:: Action item ::
Copy exactly, please, the lines of the data from its start through the line containing "1. 该脚本目前只适用于CentOS7以上的系统和MySQL5.6版本；".

:: Data excerpts ::
-*-*-

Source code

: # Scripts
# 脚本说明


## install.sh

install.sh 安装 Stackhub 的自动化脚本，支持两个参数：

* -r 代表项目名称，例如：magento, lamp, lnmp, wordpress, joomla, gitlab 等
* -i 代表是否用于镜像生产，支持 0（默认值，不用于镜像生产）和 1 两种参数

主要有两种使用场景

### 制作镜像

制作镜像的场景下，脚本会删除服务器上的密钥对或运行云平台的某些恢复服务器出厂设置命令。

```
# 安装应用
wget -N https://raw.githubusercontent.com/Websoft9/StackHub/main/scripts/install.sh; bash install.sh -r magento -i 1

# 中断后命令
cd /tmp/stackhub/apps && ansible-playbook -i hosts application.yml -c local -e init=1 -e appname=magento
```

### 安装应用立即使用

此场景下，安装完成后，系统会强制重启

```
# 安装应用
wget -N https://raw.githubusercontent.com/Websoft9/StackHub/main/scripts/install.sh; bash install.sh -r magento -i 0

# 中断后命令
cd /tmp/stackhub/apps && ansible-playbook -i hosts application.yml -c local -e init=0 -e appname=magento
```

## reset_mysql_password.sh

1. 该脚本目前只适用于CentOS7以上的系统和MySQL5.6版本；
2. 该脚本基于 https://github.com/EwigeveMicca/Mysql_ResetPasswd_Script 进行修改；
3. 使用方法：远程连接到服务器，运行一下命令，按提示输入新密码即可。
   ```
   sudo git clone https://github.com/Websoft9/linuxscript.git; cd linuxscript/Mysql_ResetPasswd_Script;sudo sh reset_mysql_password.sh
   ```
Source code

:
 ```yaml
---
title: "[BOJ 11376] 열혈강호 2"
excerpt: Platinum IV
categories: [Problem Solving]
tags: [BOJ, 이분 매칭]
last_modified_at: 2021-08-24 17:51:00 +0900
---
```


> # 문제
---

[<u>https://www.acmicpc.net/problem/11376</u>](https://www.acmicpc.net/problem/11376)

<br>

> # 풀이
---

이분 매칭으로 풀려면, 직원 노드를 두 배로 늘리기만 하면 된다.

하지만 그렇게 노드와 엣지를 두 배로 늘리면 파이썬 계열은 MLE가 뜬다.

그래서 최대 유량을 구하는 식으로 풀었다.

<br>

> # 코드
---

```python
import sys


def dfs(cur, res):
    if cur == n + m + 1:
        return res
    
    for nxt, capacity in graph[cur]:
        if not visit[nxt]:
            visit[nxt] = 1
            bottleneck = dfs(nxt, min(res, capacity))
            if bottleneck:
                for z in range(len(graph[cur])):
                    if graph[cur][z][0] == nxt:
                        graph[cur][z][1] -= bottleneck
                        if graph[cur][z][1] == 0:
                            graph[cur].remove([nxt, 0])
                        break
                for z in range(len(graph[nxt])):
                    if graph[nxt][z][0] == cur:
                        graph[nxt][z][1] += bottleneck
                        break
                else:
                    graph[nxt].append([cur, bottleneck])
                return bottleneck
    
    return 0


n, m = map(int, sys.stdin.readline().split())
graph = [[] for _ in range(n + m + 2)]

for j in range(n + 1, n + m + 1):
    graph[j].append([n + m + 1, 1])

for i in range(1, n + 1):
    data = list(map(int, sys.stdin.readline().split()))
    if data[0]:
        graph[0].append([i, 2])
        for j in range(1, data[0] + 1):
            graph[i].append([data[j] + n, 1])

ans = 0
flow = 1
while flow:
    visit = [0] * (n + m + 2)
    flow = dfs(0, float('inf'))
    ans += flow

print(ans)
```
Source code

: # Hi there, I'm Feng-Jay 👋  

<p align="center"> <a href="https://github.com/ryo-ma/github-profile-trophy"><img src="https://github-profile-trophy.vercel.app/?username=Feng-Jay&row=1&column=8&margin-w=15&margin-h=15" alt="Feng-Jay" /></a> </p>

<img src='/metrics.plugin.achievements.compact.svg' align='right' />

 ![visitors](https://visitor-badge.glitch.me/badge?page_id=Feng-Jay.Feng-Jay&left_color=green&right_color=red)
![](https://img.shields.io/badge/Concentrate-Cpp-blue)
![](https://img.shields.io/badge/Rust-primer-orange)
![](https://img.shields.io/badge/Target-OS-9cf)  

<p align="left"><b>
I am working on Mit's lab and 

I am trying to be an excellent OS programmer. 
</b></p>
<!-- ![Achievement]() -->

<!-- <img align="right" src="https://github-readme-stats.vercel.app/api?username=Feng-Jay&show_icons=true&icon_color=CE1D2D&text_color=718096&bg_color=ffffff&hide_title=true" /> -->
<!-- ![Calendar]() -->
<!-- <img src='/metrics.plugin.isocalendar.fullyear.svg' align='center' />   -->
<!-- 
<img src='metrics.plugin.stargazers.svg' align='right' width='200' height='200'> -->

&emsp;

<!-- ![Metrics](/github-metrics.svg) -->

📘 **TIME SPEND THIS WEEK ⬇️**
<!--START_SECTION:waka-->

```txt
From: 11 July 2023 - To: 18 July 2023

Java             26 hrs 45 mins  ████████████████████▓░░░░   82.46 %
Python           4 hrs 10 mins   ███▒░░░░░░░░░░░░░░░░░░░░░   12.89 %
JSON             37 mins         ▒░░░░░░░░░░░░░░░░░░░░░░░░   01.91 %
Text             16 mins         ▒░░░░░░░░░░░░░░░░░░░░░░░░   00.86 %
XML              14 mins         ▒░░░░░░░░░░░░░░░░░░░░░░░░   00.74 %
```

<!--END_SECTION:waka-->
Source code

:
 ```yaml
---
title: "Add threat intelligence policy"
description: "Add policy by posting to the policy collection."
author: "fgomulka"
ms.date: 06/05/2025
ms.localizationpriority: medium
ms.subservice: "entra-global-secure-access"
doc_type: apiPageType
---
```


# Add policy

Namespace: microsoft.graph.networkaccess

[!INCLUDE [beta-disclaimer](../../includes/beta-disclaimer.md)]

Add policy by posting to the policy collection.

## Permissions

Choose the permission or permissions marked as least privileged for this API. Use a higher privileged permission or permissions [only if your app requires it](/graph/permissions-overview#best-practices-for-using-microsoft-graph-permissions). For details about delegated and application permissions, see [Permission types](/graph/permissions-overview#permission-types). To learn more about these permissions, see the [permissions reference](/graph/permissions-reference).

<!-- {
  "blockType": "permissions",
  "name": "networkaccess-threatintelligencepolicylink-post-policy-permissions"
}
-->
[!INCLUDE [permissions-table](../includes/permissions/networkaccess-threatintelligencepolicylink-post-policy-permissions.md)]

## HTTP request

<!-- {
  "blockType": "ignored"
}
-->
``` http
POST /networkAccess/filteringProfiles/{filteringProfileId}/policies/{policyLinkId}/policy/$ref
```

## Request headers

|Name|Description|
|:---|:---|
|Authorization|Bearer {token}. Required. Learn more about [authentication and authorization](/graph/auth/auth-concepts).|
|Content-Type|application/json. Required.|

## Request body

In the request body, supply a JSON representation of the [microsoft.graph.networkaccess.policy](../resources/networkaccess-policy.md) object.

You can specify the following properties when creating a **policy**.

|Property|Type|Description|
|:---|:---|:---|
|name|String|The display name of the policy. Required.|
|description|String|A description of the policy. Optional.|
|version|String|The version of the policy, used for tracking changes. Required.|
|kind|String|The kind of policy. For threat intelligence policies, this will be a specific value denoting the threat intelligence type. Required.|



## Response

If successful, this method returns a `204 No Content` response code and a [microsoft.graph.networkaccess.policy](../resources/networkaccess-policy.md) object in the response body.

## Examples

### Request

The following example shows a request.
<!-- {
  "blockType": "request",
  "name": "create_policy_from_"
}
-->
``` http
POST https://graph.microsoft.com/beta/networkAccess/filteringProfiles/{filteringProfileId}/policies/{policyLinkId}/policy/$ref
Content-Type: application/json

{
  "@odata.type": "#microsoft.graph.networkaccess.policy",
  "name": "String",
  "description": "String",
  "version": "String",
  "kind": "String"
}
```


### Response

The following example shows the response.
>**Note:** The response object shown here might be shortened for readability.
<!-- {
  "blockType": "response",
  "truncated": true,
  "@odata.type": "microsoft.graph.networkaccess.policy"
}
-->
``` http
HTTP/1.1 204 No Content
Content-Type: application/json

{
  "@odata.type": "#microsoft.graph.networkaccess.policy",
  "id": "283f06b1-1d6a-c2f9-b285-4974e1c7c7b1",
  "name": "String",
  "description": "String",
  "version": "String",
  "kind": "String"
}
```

-*-*-

:: Completed exercise ::
Source code

: # Scripts
# 脚本说明


## install.sh

install.sh 安装 Stackhub 的自动化脚本，支持两个参数：

* -r 代表项目名称，例如：magento, lamp, lnmp, wordpress, joomla, gitlab 等
* -i 代表是否用于镜像生产，支持 0（默认值，不用于镜像生产）和 1 两种参数

主要有两种使用场景

### 制作镜像

制作镜像的场景下，脚本会删除服务器上的密钥对或运行云平台的某些恢复服务器出厂设置命令。

```
# 安装应用
wget -N https://raw.githubusercontent.com/Websoft9/StackHub/main/scripts/install.sh; bash install.sh -r magento -i 1

# 中断后命令
cd /tmp/stackhub/apps && ansible-playbook -i hosts application.yml -c local -e init=1 -e appname=magento
```

### 安装应用立即使用

此场景下，安装完成后，系统会强制重启

```
# 安装应用
wget -N https://raw.githubusercontent.com/Websoft9/StackHub/main/scripts/install.sh; bash install.sh -r magento -i 0

# 中断后命令
cd /tmp/stackhub/apps && ansible-playbook -i hosts application.yml -c local -e init=0 -e appname=magento
```

## reset_mysql_password.sh

1. 该脚本目前只适用于CentOS7以上的系统和MySQL5.6版本；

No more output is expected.